The researchers already have experience in matching and combining images from several surveillance cameras of the same area as well as identifying and tracking objects and people from place to place. The press release states, “The work will require groundbreaking research because most prior work in the field has focused on analyzing images from just a single camera as it moves around. The new system will fuse information from fixed cameras, mobile observers and outside sources.”

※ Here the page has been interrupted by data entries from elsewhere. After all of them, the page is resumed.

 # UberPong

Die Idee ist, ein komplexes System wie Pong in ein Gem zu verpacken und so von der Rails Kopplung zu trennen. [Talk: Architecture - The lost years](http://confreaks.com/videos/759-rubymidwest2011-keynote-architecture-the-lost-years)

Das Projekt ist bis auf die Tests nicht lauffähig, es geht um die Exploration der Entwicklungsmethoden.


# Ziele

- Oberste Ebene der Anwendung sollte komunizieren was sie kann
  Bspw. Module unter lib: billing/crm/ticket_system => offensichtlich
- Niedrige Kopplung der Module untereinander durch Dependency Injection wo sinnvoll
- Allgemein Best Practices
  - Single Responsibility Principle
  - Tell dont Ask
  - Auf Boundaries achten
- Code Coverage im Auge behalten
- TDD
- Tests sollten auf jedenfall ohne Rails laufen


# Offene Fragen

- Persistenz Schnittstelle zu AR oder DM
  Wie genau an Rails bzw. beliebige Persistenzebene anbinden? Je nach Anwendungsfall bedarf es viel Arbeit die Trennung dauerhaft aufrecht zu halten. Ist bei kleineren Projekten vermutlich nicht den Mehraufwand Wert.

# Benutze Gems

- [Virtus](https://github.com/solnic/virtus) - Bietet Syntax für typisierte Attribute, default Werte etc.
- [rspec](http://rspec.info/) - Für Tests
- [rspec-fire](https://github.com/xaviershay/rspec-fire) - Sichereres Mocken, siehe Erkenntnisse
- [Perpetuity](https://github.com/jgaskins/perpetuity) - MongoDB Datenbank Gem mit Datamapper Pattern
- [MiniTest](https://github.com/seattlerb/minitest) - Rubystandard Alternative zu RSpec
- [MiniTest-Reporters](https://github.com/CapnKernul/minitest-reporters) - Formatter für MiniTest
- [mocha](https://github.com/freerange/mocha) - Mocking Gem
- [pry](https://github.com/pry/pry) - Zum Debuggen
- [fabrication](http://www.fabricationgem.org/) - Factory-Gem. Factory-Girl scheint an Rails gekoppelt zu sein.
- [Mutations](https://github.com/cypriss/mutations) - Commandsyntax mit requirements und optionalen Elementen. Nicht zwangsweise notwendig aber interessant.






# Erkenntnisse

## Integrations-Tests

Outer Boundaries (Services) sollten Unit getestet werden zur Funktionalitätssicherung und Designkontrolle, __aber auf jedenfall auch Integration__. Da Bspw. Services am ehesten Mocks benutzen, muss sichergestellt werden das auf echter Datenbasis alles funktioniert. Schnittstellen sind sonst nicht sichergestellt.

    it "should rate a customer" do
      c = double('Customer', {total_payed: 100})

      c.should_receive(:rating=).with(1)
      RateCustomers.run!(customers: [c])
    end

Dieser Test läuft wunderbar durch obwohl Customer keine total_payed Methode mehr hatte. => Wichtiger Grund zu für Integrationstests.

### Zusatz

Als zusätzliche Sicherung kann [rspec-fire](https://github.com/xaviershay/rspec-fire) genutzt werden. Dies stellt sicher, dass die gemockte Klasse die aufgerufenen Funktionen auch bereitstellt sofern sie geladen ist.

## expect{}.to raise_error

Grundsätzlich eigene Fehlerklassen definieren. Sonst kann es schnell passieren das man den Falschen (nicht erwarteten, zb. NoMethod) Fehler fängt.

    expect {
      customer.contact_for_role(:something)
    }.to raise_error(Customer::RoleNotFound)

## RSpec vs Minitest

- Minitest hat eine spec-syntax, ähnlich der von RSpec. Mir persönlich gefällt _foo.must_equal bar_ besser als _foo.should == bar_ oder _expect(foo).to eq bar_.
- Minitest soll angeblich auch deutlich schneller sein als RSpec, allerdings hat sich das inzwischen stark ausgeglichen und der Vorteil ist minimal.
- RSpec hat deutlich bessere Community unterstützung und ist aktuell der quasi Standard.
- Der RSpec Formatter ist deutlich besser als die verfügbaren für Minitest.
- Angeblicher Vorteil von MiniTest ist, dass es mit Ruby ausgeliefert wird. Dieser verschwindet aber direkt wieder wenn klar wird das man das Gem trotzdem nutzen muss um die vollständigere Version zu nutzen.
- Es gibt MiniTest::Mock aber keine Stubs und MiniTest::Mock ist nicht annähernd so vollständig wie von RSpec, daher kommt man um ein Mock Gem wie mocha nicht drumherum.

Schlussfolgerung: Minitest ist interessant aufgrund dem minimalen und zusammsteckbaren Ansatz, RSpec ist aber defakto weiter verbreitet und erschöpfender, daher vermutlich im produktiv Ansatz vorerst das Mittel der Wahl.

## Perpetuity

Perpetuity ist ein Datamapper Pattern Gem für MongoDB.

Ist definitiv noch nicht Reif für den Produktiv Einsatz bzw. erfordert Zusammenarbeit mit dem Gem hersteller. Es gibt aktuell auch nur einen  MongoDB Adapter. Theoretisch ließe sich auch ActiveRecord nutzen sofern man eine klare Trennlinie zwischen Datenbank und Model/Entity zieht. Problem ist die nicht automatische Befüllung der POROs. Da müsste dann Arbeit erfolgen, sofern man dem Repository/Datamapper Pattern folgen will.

A summary of how they intend to pull this is off, states:

The proposed research will develop new deep-learning Bayesian video-processing, estimation, and planning algorithms with the following capabilities: (i) extract low- to high-level mission-relevant data from video with little or no prior knowledge of the relevant states or the scene; (ii) fuse spatio-temporal video data obtained with different viewpoints and changes in appearance, scale, illumination, and focus; (iii) extract and share compact models and classifications autonomously from video with few manually labeled data; (iv) operate autonomously and robustly under unknown, and possibly disconnected, topologies.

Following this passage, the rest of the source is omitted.